Top of Material to process

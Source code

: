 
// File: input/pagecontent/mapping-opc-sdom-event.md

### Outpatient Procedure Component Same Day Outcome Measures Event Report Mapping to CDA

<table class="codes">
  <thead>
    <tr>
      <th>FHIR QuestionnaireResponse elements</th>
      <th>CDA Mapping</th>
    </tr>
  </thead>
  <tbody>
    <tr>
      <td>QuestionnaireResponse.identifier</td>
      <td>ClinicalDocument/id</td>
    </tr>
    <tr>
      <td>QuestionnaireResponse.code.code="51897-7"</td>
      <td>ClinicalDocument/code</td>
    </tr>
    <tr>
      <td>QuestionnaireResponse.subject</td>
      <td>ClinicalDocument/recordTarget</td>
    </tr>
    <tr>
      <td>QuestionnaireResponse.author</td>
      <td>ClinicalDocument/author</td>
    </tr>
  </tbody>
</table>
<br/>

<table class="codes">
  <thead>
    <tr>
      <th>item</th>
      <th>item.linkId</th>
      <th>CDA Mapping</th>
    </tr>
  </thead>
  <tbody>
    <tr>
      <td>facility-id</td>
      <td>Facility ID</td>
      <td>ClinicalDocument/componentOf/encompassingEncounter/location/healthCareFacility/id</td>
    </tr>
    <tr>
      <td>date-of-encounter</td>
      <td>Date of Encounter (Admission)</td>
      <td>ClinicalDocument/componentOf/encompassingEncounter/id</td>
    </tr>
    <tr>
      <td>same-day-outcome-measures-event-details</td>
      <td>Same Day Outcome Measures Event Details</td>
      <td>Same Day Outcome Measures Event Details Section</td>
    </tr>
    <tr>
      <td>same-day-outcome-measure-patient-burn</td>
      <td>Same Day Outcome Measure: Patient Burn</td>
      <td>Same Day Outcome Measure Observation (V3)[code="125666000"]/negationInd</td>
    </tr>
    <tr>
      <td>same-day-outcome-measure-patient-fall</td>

Bottom of Material to process

Across the whole listing, tally the lines that include the string "author". Reply with the number only.

• [Reply]: 2